**INPUT FOR THIS TASK:**
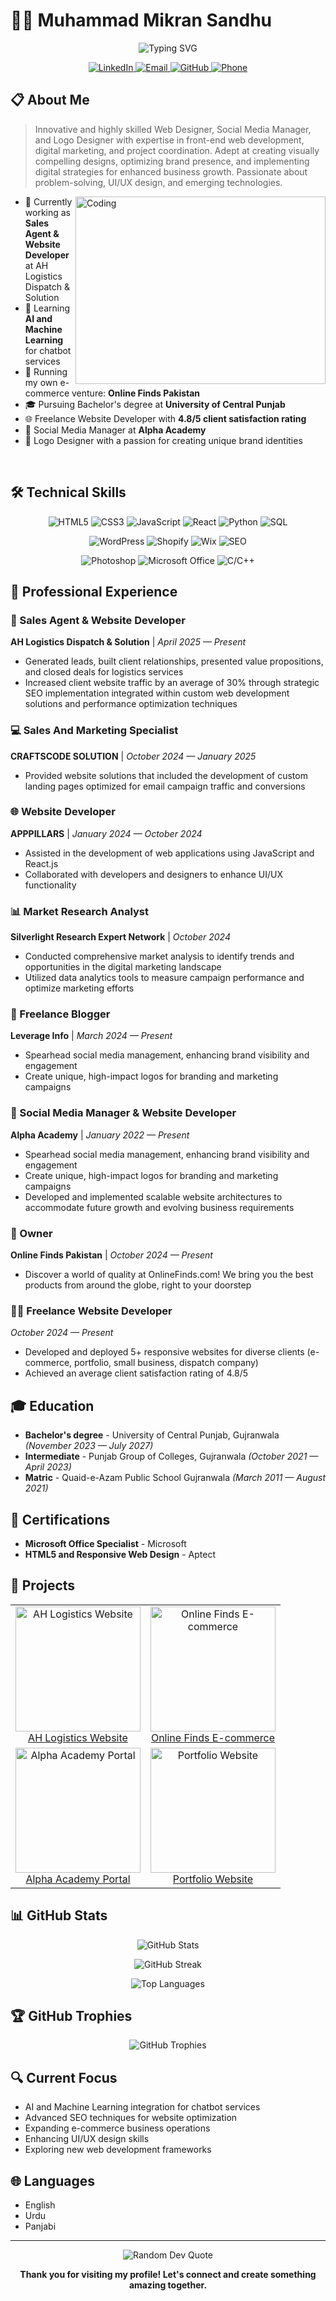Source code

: # 👨‍💻 Muhammad Mikran Sandhu

<p align="center">
  <img src="https://readme-typing-svg.herokuapp.com?font=Fira+Code&size=25&duration=3000&pause=1000&color=2ECC71&center=true&vCenter=true&width=600&lines=Web+Designer;Social+Media+Manager;Logo+Designer;Front-End+Developer;UI%2FUX+Enthusiast" alt="Typing SVG" />
</p>

<div align="center">
  <a href="https://www.linkedin.com/in/m-mikran-sandhu/">
    <img src="https://img.shields.io/badge/LinkedIn-0077B5?style=for-the-badge&logo=linkedin&logoColor=white" alt="LinkedIn" />
  </a>
  <a href="mailto:sandhumikran@gmail.com">
    <img src="https://img.shields.io/badge/Email-D14836?style=for-the-badge&logo=gmail&logoColor=white" alt="Email" />
  </a>
  <a href="https://github.com/M-Mikran-Sandhu">
    <img src="https://img.shields.io/badge/GitHub-100000?style=for-the-badge&logo=github&logoColor=white" alt="GitHub" />
  </a>
  <a href="tel:+923217112944">
    <img src="https://img.shields.io/badge/Phone-2CA5E0?style=for-the-badge&logo=phone&logoColor=white" alt="Phone" />
  </a>
</div>

## 📋 About Me

> Innovative and highly skilled Web Designer, Social Media Manager, and Logo Designer with expertise in front-end web development, digital marketing, and project coordination. Adept at creating visually compelling designs, optimizing brand presence, and implementing digital strategies for enhanced business growth. Passionate about problem-solving, UI/UX design, and emerging technologies.

<img align="right" alt="Coding" width="400" height="300" src="https://cdn.dribbble.com/users/1162077/screenshots/3848914/programmer.gif">

- 🔭 Currently working as **Sales Agent & Website Developer** at AH Logistics Dispatch & Solution
- 🌱 Learning **AI and Machine Learning** for chatbot services
- 💼 Running my own e-commerce venture: **Online Finds Pakistan**
- 🎓 Pursuing Bachelor's degree at **University of Central Punjab**
- 🌐 Freelance Website Developer with **4.8/5 client satisfaction rating**
- 📱 Social Media Manager at **Alpha Academy**
- 🎨 Logo Designer with a passion for creating unique brand identities

<br clear="right">

## 🛠️ Technical Skills

<p align="center">
  <img src="https://img.shields.io/badge/HTML5-E34F26?style=for-the-badge&logo=html5&logoColor=white" alt="HTML5" />
  <img src="https://img.shields.io/badge/CSS3-1572B6?style=for-the-badge&logo=css3&logoColor=white" alt="CSS3" />
  <img src="https://img.shields.io/badge/JavaScript-F7DF1E?style=for-the-badge&logo=javascript&logoColor=black" alt="JavaScript" />
  <img src="https://img.shields.io/badge/React-20232A?style=for-the-badge&logo=react&logoColor=61DAFB" alt="React" />
  <img src="https://img.shields.io/badge/Python-3776AB?style=for-the-badge&logo=python&logoColor=white" alt="Python" />
  <img src="https://img.shields.io/badge/SQL-4479A1?style=for-the-badge&logo=mysql&logoColor=white" alt="SQL" />
</p>

<p align="center">
  <img src="https://img.shields.io/badge/WordPress-21759B?style=for-the-badge&logo=wordpress&logoColor=white" alt="WordPress" />
  <img src="https://img.shields.io/badge/Shopify-7AB55C?style=for-the-badge&logo=shopify&logoColor=white" alt="Shopify" />
  <img src="https://img.shields.io/badge/Wix-0C6EFC?style=for-the-badge&logo=wix&logoColor=white" alt="Wix" />
  <img src="https://img.shields.io/badge/SEO-47A248?style=for-the-badge&logo=google&logoColor=white" alt="SEO" />
</p>

<p align="center">
  <img src="https://img.shields.io/badge/Adobe_Photoshop-31A8FF?style=for-the-badge&logo=adobe-photoshop&logoColor=white" alt="Photoshop" />
  <img src="https://img.shields.io/badge/Microsoft_Office-D83B01?style=for-the-badge&logo=microsoft-office&logoColor=white" alt="Microsoft Office" />
  <img src="https://img.shields.io/badge/C_C++-00599C?style=for-the-badge&logo=c%2B%2B&logoColor=white" alt="C/C++" />
</p>

## 💼 Professional Experience

### 🚀 Sales Agent & Website Developer
**AH Logistics Dispatch & Solution** | *April 2025 — Present*

- Generated leads, built client relationships, presented value propositions, and closed deals for logistics services
- Increased client website traffic by an average of 30% through strategic SEO implementation integrated within custom web development solutions and performance optimization techniques

### 💻 Sales And Marketing Specialist
**CRAFTSCODE SOLUTION** | *October 2024 — January 2025*

- Provided website solutions that included the development of custom landing pages optimized for email campaign traffic and conversions

### 🌐 Website Developer
**APPPILLARS** | *January 2024 — October 2024*

- Assisted in the development of web applications using JavaScript and React.js
- Collaborated with developers and designers to enhance UI/UX functionality

### 📊 Market Research Analyst
**Silverlight Research Expert Network** | *October 2024*

- Conducted comprehensive market analysis to identify trends and opportunities in the digital marketing landscape
- Utilized data analytics tools to measure campaign performance and optimize marketing efforts

### 📝 Freelance Blogger
**Leverage Info** | *March 2024 — Present*

- Spearhead social media management, enhancing brand visibility and engagement
- Create unique, high-impact logos for branding and marketing campaigns

### 🏫 Social Media Manager & Website Developer
**Alpha Academy** | *January 2022 — Present*

- Spearhead social media management, enhancing brand visibility and engagement
- Create unique, high-impact logos for branding and marketing campaigns
- Developed and implemented scalable website architectures to accommodate future growth and evolving business requirements

### 🛒 Owner
**Online Finds Pakistan** | *October 2024 — Present*

- Discover a world of quality at OnlineFinds.com! We bring you the best products from around the globe, right to your doorstep

### 👨‍💻 Freelance Website Developer
*October 2024 — Present*

- Developed and deployed 5+ responsive websites for diverse clients (e-commerce, portfolio, small business, dispatch company)
- Achieved an average client satisfaction rating of 4.8/5

## 🎓 Education

- **Bachelor's degree** - University of Central Punjab, Gujranwala *(November 2023 — July 2027)*
- **Intermediate** - Punjab Group of Colleges, Gujranwala *(October 2021 — April 2023)*
- **Matric** - Quaid-e-Azam Public School Gujranwala *(March 2011 — August 2021)*

## 📜 Certifications

- **Microsoft Office Specialist** - Microsoft
- **HTML5 and Responsive Web Design** - Aptect

## 🌟 Projects

<table>
  <tr>
    <td align="center">
      <a href="https://github.com/M-Mikran-Sandhu/ah-logistics-website">
        <img src="https://ahlogdispatch.com/wp-content/uploads/2023/12/cropped-AH-LOGISTICS-DISPATCH-LLC.png" width="200" alt="AH Logistics Website" />
        <br>
        AH Logistics Website
      </a>
    </td>
    <td align="center">
      <a href="https://github.com/M-Mikran-Sandhu/online-finds-ecommerce">
        <img src="https://onlinefindspakistan.files.wordpress.com/2023/10/best-quality.png" width="200" alt="Online Finds E-commerce" />
        <br>
        Online Finds E-commerce
      </a>
    </td>
  </tr>
  <tr>
    <td align="center">
      <a href="https://github.com/M-Mikran-Sandhu/alpha-academy-portal">
        <img src="https://alpha-acadmey.netlify.app/assets/img/logo.png" width="200" alt="Alpha Academy Portal" />
        <br>
        Alpha Academy Portal
      </a>
    </td>
    <td align="center">
      <a href="https://github.com/M-Mikran-Sandhu/portfolio-website">
        <img src="https://muhammedmikransandhu.netlify.app/assets/img/mms-logo.png" width="200" alt="Portfolio Website" />
        <br>
        Portfolio Website
      </a>
    </td>
  </tr>
</table>

## 📊 GitHub Stats

<p align="center">
  <img src="https://github-readme-stats.vercel.app/api?username=M-Mikran-Sandhu&theme=dark&hide_border=false&include_all_commits=true&count_private=true" alt="GitHub Stats" />
</p>
<p align="center">
  <img src="https://github-readme-streak-stats.herokuapp.com/?user=M-Mikran-Sandhu&theme=dark&hide_border=false" alt="GitHub Streak" />
</p>
<p align="center">
  <img src="https://github-readme-stats.vercel.app/api/top-langs/?username=M-Mikran-Sandhu&theme=dark&hide_border=false&include_all_commits=true&count_private=true&layout=compact" alt="Top Languages" />
</p>

## 🏆 GitHub Trophies

<p align="center">
  <img src="https://github-profile-trophy.vercel.app/?username=M-Mikran-Sandhu&theme=radical&no-frame=false&no-bg=false&margin-w=4" alt="GitHub Trophies" />
</p>

## 🔍 Current Focus

- AI and Machine Learning integration for chatbot services
- Advanced SEO techniques for website optimization
- Expanding e-commerce business operations
- Enhancing UI/UX design skills
- Exploring new web development frameworks

## 🌐 Languages

- English
- Urdu
- Panjabi

---

<p align="center">
  <img src="https://quotes-github-readme.vercel.app/api?type=horizontal&theme=radical" alt="Random Dev Quote" />
</p>

 

<p align="center">
  <b>Thank you for visiting my profile! Let's connect and create something amazing together.</b>
</p>

<!-- 
Note: To use this README for your GitHub profile:
1. Create a new repository with your username as the repository name (M-Mikran-Sandhu)
2. Add this file as README.md
3. GitHub will automatically display it on your profile page
-->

**WHAT YOU SHOULD DO:** Which lines of the entries above contain the string "satisfaction"? Copy each one.

**OUTPUT FOR THIS EXERCISE:**
- 🌐 Freelance Website Developer with **4.8/5 client satisfaction rating**
- Achieved an average client satisfaction rating of 4.8/5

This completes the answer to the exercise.